* **What to produce**
For the data below, report how many lines contain the string "crizotinib" and write nothing more.

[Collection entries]
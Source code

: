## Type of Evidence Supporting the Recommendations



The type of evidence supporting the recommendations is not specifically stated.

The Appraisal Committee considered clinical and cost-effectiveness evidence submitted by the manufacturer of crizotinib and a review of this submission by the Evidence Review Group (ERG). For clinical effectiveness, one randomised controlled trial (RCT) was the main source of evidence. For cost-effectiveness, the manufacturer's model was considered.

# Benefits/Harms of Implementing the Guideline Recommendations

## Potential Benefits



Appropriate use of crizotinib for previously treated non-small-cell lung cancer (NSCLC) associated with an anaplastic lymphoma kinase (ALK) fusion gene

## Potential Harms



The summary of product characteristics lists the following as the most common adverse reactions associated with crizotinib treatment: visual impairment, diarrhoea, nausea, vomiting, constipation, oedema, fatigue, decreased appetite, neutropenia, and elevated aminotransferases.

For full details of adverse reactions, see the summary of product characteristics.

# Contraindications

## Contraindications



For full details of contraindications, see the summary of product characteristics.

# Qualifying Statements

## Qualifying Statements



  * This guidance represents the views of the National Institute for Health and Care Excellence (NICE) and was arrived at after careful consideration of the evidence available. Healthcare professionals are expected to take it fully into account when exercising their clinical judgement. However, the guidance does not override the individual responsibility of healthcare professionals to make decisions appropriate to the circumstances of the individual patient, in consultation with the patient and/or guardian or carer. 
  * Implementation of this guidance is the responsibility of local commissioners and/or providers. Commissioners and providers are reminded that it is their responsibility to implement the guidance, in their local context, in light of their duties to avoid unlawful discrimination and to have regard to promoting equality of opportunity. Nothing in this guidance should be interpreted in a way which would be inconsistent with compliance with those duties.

* **Problem solution**
3